[Source texts of formatted documents]
[Start of section]

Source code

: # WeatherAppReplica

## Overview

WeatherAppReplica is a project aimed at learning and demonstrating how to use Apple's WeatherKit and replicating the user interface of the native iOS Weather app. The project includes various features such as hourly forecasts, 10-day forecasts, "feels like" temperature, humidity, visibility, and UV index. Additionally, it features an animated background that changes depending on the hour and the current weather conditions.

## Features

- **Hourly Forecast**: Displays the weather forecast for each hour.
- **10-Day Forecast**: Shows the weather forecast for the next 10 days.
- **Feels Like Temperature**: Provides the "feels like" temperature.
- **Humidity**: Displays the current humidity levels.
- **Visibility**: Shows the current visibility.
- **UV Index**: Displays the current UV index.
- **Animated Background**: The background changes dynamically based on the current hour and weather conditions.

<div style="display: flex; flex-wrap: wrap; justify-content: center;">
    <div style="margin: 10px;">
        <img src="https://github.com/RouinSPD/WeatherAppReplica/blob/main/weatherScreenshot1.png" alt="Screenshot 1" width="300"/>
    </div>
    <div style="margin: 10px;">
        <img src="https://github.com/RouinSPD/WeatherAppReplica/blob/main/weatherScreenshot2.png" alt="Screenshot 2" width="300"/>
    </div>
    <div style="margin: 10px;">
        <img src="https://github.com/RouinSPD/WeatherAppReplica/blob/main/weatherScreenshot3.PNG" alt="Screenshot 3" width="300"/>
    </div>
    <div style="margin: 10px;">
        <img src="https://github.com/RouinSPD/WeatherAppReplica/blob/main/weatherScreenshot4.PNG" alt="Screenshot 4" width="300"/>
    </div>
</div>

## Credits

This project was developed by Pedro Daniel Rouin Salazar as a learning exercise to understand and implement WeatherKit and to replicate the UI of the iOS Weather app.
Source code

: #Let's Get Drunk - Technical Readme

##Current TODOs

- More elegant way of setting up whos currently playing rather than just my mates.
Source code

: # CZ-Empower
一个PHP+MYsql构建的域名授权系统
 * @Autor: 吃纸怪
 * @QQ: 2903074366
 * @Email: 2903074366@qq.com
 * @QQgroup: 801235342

[End of section]

=== PROBLEM REQUIREMENTS ===
The records above are to be written out again word for word.

=== WRITTEN RESPONSE ===
Source code

: # WeatherAppReplica

## Overview

WeatherAppReplica is a project aimed at learning and demonstrating how to use Apple's WeatherKit and replicating the user interface of the native iOS Weather app. The project includes various features such as hourly forecasts, 10-day forecasts, "feels like" temperature, humidity, visibility, and UV index. Additionally, it features an animated background that changes depending on the hour and the current weather conditions.

## Features

- **Hourly Forecast**: Displays the weather forecast for each hour.
- **10-Day Forecast**: Shows the weather forecast for the next 10 days.
- **Feels Like Temperature**: Provides the "feels like" temperature.
- **Humidity**: Displays the current humidity levels.
- **Visibility**: Shows the current visibility.
- **UV Index**: Displays the current UV index.
- **Animated Background**: The background changes dynamically based on the current hour and weather conditions.

<div style="display: flex; flex-wrap: wrap; justify-content: center;">
    <div style="margin: 10px;">
        <img src="https://github.com/RouinSPD/WeatherAppReplica/blob/main/weatherScreenshot1.png" alt="Screenshot 1" width="300"/>
    </div>
    <div style="margin: 10px;">
        <img src="https://github.com/RouinSPD/WeatherAppReplica/blob/main/weatherScreenshot2.png" alt="Screenshot 2" width="300"/>
    </div>
    <div style="margin: 10px;">
        <img src="https://github.com/RouinSPD/WeatherAppReplica/blob/main/weatherScreenshot3.PNG" alt="Screenshot 3" width="300"/>
    </div>
    <div style="margin: 10px;">
        <img src="https://github.com/RouinSPD/WeatherAppReplica/blob/main/weatherScreenshot4.PNG" alt="Screenshot 4" width="300"/>
    </div>
</div>

## Credits

This project was developed by Pedro Daniel Rouin Salazar as a learning exercise to understand and implement WeatherKit and to replicate the UI of the iOS Weather app.
Source code

: #Let's Get Drunk - Technical Readme

##Current TODOs

- More elegant way of setting up whos currently playing rather than just my mates.
Source code

: # CZ-Empower
一个PHP+MYsql构建的域名授权系统
 * @Autor: 吃纸怪
 * @QQ: 2903074366
 * @Email: 2903074366@qq.com
 * @QQgroup: 801235342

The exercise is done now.